Items from a data source
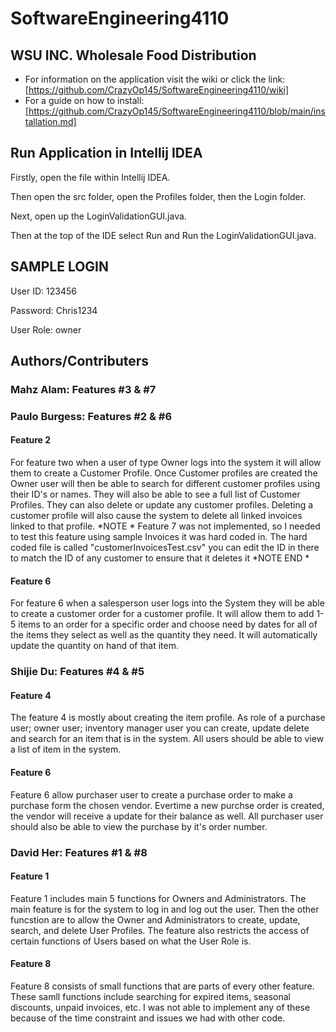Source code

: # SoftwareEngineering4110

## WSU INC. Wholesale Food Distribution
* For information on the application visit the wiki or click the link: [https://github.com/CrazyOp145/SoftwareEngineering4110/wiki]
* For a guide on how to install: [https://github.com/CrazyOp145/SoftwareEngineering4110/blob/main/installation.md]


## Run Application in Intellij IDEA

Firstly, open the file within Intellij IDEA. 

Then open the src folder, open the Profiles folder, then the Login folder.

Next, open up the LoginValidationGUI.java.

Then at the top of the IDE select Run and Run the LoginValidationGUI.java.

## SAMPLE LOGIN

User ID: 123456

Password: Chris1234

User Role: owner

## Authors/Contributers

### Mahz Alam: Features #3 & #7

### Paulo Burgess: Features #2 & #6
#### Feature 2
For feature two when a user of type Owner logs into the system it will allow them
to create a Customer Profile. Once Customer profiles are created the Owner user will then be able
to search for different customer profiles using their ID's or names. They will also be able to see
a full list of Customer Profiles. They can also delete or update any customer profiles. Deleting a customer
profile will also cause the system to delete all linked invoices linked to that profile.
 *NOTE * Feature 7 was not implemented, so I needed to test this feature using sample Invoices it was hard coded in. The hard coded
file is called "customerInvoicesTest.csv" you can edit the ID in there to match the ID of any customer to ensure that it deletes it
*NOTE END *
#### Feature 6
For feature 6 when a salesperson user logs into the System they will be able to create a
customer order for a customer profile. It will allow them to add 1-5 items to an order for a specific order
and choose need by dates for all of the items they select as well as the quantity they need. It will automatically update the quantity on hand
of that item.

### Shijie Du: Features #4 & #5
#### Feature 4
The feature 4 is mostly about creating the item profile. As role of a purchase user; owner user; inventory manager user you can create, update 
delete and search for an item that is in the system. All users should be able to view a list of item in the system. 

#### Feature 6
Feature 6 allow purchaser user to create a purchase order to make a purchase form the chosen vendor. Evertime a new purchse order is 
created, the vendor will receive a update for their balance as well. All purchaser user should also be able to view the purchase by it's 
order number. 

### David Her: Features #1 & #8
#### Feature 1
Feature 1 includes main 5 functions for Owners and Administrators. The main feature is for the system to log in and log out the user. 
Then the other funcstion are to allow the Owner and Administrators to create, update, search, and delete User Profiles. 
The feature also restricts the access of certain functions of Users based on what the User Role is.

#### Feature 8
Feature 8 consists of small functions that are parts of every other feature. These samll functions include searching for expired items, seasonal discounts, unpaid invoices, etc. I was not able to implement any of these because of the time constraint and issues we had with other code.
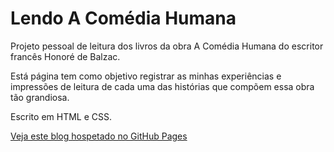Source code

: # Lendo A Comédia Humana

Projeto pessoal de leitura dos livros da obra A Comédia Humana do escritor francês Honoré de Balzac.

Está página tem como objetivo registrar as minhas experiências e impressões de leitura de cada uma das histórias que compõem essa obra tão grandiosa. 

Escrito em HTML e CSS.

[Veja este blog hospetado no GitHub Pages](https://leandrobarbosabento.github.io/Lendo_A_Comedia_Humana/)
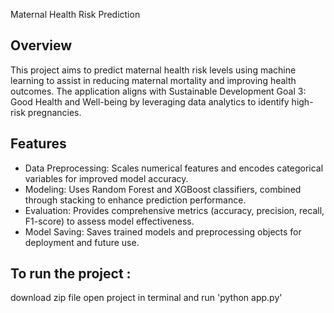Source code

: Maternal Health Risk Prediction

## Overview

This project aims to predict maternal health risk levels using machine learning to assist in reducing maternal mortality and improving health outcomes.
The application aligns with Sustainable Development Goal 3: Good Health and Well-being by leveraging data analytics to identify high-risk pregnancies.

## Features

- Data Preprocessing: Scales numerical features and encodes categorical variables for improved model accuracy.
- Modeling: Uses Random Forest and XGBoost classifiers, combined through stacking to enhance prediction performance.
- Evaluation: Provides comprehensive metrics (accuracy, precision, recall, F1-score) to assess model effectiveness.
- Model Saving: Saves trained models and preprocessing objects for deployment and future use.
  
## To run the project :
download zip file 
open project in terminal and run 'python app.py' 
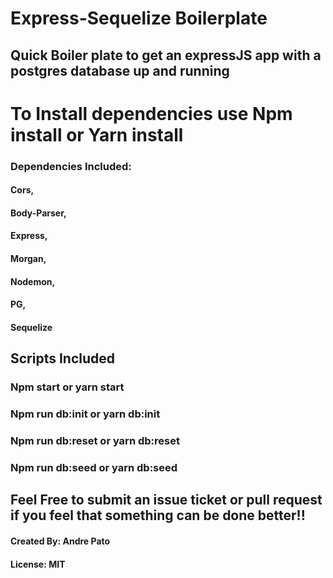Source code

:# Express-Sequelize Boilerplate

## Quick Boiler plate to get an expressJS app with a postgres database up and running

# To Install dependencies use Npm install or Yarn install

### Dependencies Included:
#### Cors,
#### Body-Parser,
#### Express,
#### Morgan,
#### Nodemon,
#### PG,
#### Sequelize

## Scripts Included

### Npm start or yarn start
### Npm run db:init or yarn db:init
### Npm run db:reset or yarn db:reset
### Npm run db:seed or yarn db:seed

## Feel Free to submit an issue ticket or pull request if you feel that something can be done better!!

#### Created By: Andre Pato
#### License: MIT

==

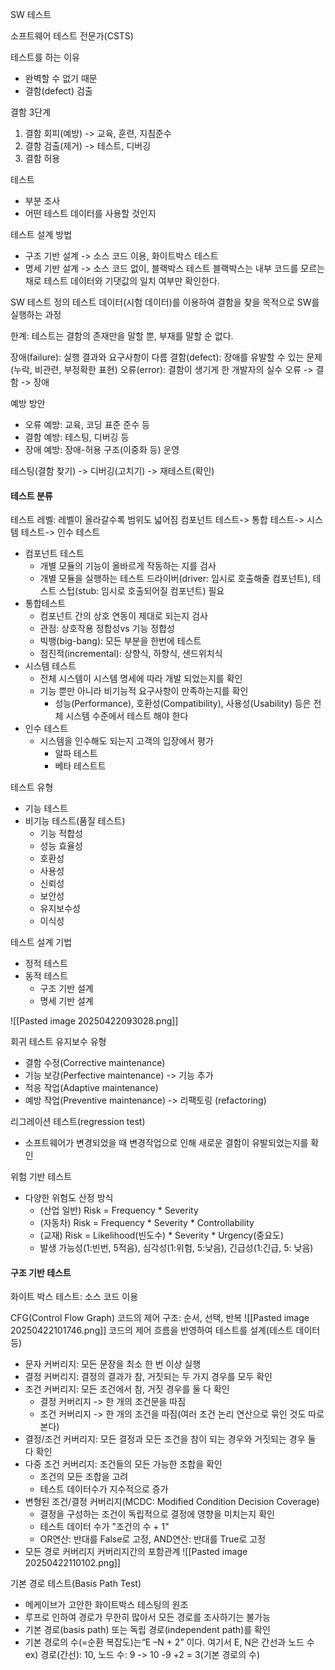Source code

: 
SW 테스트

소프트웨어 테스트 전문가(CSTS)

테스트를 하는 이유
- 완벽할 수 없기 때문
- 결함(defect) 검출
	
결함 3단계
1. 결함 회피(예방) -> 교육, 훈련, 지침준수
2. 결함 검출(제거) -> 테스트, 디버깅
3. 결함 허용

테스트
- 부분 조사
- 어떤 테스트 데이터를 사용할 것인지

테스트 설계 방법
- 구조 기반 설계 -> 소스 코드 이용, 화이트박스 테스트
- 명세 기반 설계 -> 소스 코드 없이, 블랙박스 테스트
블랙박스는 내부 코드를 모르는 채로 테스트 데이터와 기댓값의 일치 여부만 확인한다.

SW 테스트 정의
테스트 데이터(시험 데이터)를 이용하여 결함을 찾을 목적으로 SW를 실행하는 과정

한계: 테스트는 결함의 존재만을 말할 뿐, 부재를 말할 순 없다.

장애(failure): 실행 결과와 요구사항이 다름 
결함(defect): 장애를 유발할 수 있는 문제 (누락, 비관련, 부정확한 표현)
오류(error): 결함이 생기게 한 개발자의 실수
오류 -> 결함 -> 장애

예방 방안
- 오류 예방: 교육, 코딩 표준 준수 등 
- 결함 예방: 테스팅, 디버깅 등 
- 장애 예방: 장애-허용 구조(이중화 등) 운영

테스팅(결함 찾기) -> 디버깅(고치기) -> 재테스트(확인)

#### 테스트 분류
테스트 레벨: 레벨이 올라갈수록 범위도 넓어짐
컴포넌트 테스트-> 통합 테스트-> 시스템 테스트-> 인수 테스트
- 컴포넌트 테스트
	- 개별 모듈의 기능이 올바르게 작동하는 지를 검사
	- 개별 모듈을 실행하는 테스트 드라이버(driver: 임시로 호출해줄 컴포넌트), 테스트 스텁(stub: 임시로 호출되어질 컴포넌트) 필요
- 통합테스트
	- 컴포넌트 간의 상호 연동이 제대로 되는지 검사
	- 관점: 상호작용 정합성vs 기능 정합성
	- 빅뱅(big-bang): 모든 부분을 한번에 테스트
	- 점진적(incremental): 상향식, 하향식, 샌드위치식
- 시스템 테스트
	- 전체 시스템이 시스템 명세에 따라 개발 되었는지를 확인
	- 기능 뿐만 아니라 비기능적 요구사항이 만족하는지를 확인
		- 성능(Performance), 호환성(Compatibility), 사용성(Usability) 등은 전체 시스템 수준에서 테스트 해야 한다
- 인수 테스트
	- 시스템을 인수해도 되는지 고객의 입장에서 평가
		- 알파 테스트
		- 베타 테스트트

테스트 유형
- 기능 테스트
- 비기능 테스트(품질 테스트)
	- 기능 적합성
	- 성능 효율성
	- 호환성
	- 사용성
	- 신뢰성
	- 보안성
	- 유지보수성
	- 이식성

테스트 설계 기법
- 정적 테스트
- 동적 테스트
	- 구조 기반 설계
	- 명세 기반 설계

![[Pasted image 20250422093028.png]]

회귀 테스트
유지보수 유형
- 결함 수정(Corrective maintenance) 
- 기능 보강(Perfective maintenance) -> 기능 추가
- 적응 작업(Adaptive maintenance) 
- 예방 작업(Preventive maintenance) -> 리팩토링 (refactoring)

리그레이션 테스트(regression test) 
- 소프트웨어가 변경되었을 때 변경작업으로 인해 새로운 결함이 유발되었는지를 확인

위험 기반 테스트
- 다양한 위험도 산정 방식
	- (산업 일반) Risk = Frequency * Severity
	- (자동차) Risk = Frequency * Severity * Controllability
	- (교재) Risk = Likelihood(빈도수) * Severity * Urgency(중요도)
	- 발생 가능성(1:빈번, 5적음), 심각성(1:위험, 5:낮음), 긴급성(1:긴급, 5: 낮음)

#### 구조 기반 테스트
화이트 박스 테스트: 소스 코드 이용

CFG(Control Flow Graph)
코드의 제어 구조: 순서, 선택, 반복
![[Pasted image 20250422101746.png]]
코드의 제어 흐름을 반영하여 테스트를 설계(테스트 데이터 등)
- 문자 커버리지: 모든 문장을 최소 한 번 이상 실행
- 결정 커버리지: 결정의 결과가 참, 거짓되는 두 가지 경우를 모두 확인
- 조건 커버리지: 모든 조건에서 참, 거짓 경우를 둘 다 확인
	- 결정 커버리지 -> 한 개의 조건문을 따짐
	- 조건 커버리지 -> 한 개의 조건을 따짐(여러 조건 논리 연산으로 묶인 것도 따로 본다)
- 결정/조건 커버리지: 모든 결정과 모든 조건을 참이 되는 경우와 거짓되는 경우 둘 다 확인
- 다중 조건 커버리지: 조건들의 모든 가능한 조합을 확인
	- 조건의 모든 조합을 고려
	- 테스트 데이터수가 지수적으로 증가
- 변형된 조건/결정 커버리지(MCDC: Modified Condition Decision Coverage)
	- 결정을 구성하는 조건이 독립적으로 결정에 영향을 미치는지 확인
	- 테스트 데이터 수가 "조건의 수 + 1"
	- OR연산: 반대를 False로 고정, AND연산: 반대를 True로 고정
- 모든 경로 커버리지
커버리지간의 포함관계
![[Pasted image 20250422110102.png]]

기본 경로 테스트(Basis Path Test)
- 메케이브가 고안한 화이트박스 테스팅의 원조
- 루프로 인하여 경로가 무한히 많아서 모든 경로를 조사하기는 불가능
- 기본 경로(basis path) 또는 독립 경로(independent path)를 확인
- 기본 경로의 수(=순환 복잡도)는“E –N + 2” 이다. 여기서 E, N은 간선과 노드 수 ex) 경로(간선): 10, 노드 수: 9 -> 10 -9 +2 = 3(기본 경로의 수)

• WHAT YOU SHOULD DO
Within the data above, pick out all lines holding the word "Intellij".

• ANSWER TO THE PROBLEM
## Run Application in Intellij IDEA
Firstly, open the file within Intellij IDEA. 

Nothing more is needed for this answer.